Ao longo vários anos de periódicas visitas ao até então lixão, Marcos chegou a ganhar alguns prêmios em fotografia e queria revelar a missão que o governo do estado firmara após a ECO-92 que era transformar o lixão em aterro. Ao decorrer de sua tarefa quase que cotidiana MP conheceu uma catadora de lixo que fazia parte de um grande time de catadores que juntos somavam cerca de dez mil, essa catadora atendia ao nome de Estamira, mulher firme e com feições sofridas. Em uma conversa com Estamira, MP ouviu dela que tinha uma missão de vida: revelar e cobrar a verdade. Depois foi perguntado se saberia qual era missão dele, e ela mesmo respondeu: sua missão é revelar minha missão. Daí a idéia de fazer um documentário sobre a vida de Estamira, a mulher que vivia em um castelo todo enfeitado com objetos encontrados no lixo.
O documentário tem cento e quinze minutos, foi produzido em dois mil e cinco, lançado em dois mil e seis pela Zazen Produções com produção de José Padilha. A Obra foi premiada vinte e três vezes nacional e internacionalmente.
As características encontradas em Estamira são justificadas pelas suas explicações para todos os acontecimentos quer sejam naturais quer sejam físicos. A capacidade de teorizar assuntos cotidianos contrasta com o estereótipo que se tem de um catador de lixo, por isso é surpreendente. Tenho minhas dúvidas se muitos magistrados conseguiriam a compreender facilmente. È complexa. É completa. É louca! Essa última denominação é a sociedade ”normal” quem tece. Ela sofre de distúrbios mentais, mas não concorda com a clínica e o diagnostico que a tornam uma má. O fato de Estamira ter enlouquecido é amplamente justificado ao longo da história quando se descobre que essa mulher já sofreu muito e agora resolveu mostrar por que sofrera tanto, em seu entendimento, e de quem é a culpa, o “trocadilho”, como é chamado o culpado pela Estamira, assume várias interpretações, porém a mais legível é a de que Deus seja o “trocadilho” e o culpado pela situação a qual se encontra a personagem.

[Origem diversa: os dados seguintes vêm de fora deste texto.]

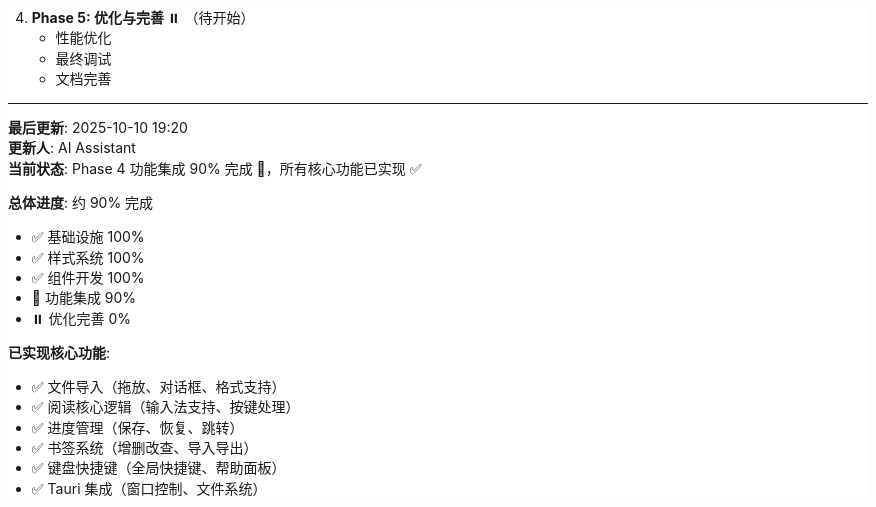 4. **Phase 5: 优化与完善** ⏸️ （待开始）
   - 性能优化
   - 最终调试
   - 文档完善

---

**最后更新**: 2025-10-10 19:20  
**更新人**: AI Assistant  
**当前状态**: Phase 4 功能集成 90% 完成 🚀，所有核心功能已实现 ✅

**总体进度**: 约 90% 完成
- ✅ 基础设施 100%
- ✅ 样式系统 100%
- ✅ 组件开发 100%
- 🚀 功能集成 90%
- ⏸️ 优化完善 0%

**已实现核心功能**:
- ✅ 文件导入（拖放、对话框、格式支持）
- ✅ 阅读核心逻辑（输入法支持、按键处理）
- ✅ 进度管理（保存、恢复、跳转）
- ✅ 书签系统（增删改查、导入导出）
- ✅ 键盘快捷键（全局快捷键、帮助面板）
- ✅ Tauri 集成（窗口控制、文件系统）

Não isentando o homem de culpa vê que muitas situações deveriam estar diferentes, como por exemplo a quantidade de lixo desperdiçado pela sociedade. Ela acha um grande desperdício e diz que os homens não pensam antes de certas atitudes. Nesse ensejo ela pronuncia uma frase muito interessante: “A Terra disse, ela falava, agora que já ta morta, ela disse que então ela não seria testemunha de nada.” Há um significado atual para essa frase que classifica o homem como o causador do mal ambiental na terra e agora que a terra já ‘acabou’ a terra disse que não seria testemunha de nada, ou seja, a terra não tem com que se importar, ela mandou sinais, avisou. Outra passagem marcante diz respeito ao comunismo superior: “Todos homens tem que ser iguais, tem que ser comunistas” quem sabe essa não é uma mensagem para a sociedade que só pensa em consumo de forma desenfreada e capitalista?!
Em síntese o que se tem a dizer sobre Estamira restringe-se a um campo vago. O básico comum: Estamira enlouqueceu por que sofreu muito na vida, foi alvo do conjunto capitalista e todos os seus defeitos, todas as suas crises. Embora seja taxada como louca não perdeu o essencial para isso: a lucidez dos fatos.